The statement referenced by Igor Rivin http://www.math.clemson.edu/~janoski/ResearchStatement.pdf uses the phrase

Computationally looking at p(n) we see that for n ≥ 26 the partition function is log-concave [2].

I had seen this reference before probably about the same time this research statement was first released, and I am skeptical for two reasons.

1. The phrasing "Computationally..." would seem to indicate some type of calculation. This cannot involve a computer since it would have to hold for all n larger than 26, and I am not aware of any simplification that allows one to only consider a finite number of cases. It would have been helpful to at least expound on the type of computations involved.

2. I checked for the promised reference, and indeed I found it on the CV of the author, http://www.math.clemson.edu/~janoski/VitaTex.pdf, but it refers to the quote below. I did a quick google search and I could find no reference or anything pointing to a publication.

Brian Bowers, Neil Calkin, Kerry Gannon, Janine E. Janoski, Katie Joes, Anna Kirkpatrick, The Log Concavity of the Partition Function, (in preparation)

3. Asymptotics will not provide the answer here, since n sufficiently large doesn't hold up unless you can provide a concrete n and test everything less than it, and I don't believe the Hardy-Ramanujan asymptotic expansion yields any guaranteed error estimates.

4. It may be possible to use DH Lehmer's estimates to obtain a proof. In two papers (1937 and 1939) he investigated the coefficients of both the Hardy-Ramanujan asymptotic expansion and the Hardy-Ramanujan-Rademacher expansion.

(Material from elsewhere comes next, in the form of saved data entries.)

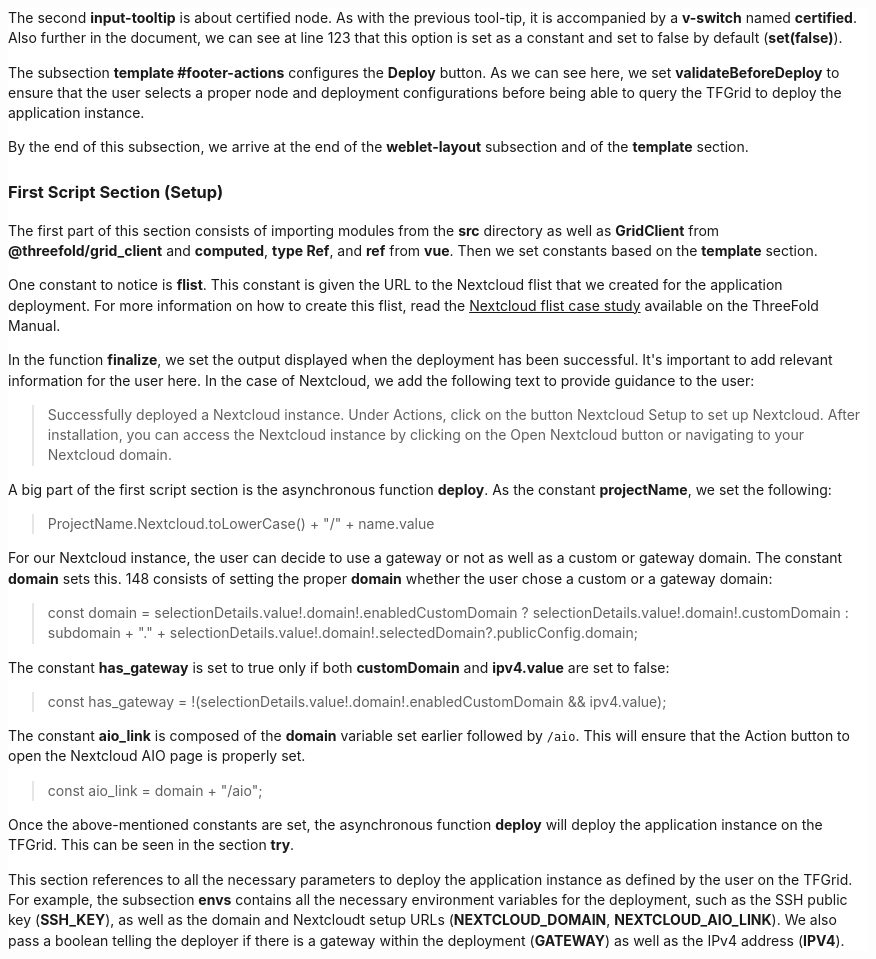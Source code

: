 The second **input-tooltip** is about certified node. As with the previous tool-tip, it is accompanied by a **v-switch** named **certified**. Also further in the document, we can see at line 123 that this option is set as a constant and set to false by default (**set(false)**).

The subsection **template #footer-actions** configures the **Deploy** button. As we can see here, we set **validateBeforeDeploy** to ensure that the user selects a proper node and deployment configurations before being able to query the TFGrid to deploy the application instance.

By the end of this subsection, we arrive at the end of the **weblet-layout** subsection and of the **template** section.

### First Script Section (Setup)

The first part of this section consists of importing modules from the **src** directory as well as **GridClient** from **@threefold/grid_client** and **computed**, **type Ref**, and **ref** from **vue**. Then we set constants based on the **template** section. 

One constant to notice is **flist**. This constant is given the URL to the Nextcloud flist that we created for the application deployment. For more information on how to create this flist, read the [Nextcloud flist case study](../flist/flist_case_studies/flist_nextcloud_case_study.md) available on the ThreeFold Manual.

In the function **finalize**, we set the output displayed when the deployment has been successful. It's important to add relevant information for the user here. In the case of Nextcloud, we add the following text to provide guidance to the user:

> Successfully deployed a Nextcloud instance. Under Actions, click on the button Nextcloud Setup to set up Nextcloud. After installation, you can access the Nextcloud instance by clicking on the Open Nextcloud button or navigating to your Nextcloud domain.
 
A big part of the first script section is the asynchronous function **deploy**. As the constant **projectName**, we set the following:

> ProjectName.Nextcloud.toLowerCase() + "/" + name.value

For our Nextcloud instance, the user can decide to use a gateway or not as well as a custom or gateway domain. The constant **domain** sets this. 148 consists of setting the proper **domain** whether the user chose a custom or a gateway domain:

> const domain = selectionDetails.value!.domain!.enabledCustomDomain
    ? selectionDetails.value!.domain!.customDomain
    : subdomain + "." + selectionDetails.value!.domain!.selectedDomain?.publicConfig.domain;

The constant **has_gateway** is set to true only if both **customDomain** and **ipv4.value** are set to false:

> const has_gateway = !(selectionDetails.value!.domain!.enabledCustomDomain && ipv4.value);

The constant **aio_link** is composed of the **domain** variable set earlier followed by `/aio`. This will ensure that the Action button to open the Nextcloud AIO page is properly set.

> const aio_link = domain + "/aio";

Once the above-mentioned constants are set, the asynchronous function **deploy** will deploy the application instance on the TFGrid. This can be seen in the section **try**. 

This section references to all the necessary parameters to deploy the application instance as defined by the user on the TFGrid. For example, the subsection **envs** contains all the necessary environment variables for the deployment, such as the SSH public key (**SSH_KEY**), as well as the domain and Nextcloudt setup URLs (**NEXTCLOUD_DOMAIN**, **NEXTCLOUD_AIO_LINK**). We also pass a boolean telling the deployer if there is a gateway within the deployment (**GATEWAY**) as well as the IPv4 address (**IPV4**).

He provided guaranteed error bounds on the remainder terms in the asymptotic expansions so that, for example, his Theorem 13 says that for n>600, only $2/3 \sqrt n$ terms of the Hardy-Ramanujan asymptotic series are needed to estimate p(n) to the nearest integer.

At present, I don't believe the matter is completely settled, despite the overwhelming computational evidence.

UPDATE 11-1-13:

Igor Pak and I have just uploaded a preprint to the ArXiv: http://arxiv.org/abs/1310.7982 . In it we prove the log-concavity of the partition numbers for all $n>25$, and Section 6.3 addresses Janoski's thesis.

UPDATE 11-23-15:

Igor and I were recently informed of work by Jean-Louis Nicolas which also contains a proof of the log-concavity of the partition numbers:

Sur les entiers N pour lesquels il y a beaucoup de groupes abéliens d’ordre N, Annales de l’institut Fourier, tome 28, no 4 (1978), p. 1-16.

http://www.numdam.org/item?id=AIF_1978__28_4_1_0

• But it seems that in the thesis: math.clemson.edu/~janoski/reu/2012/thesis.pdf from Janoski, there is a proof; I've only skimmed it as of now (pg. 7 onwards), but maybe you can judge better if that delivers on the promise. Thanks! – Suvrit Aug 1 '13 at 21:32
• I find pages 9 and 10 of the proof highly suspect. On page 9, there is an inequality about 1/3 of the way down that I do not believe is true. There appears to be a positivity and monotonicity assumption placed on the coefficients $A_k(n)$ that is simply not true. I believe counterexamples to the inequality are n=27, 36, 87, 744. These are just a few that I checked by eye in Mathematica. – Stephen DeSalvo Aug 2 '13 at 3:47
• Very interesting; I don't know, however, if Janoski's whole approach is flawed or it is rescueable. I'd like to see a version based on PF though! – Suvrit Aug 2 '13 at 4:22

This paper from a J. Janoski at Clemson seems to indicate that despite the fact that partitions have been studied half-to-death, the log concavity is still somewhat open (AND the asymptotic way of doing it is the only way known). Note that a related unimodality theorem of Szekeres (for partitions into $k$ parts) is only proved using asymptotics, and not a bijective correspondence, so the "book proofs" of both facts still elude us.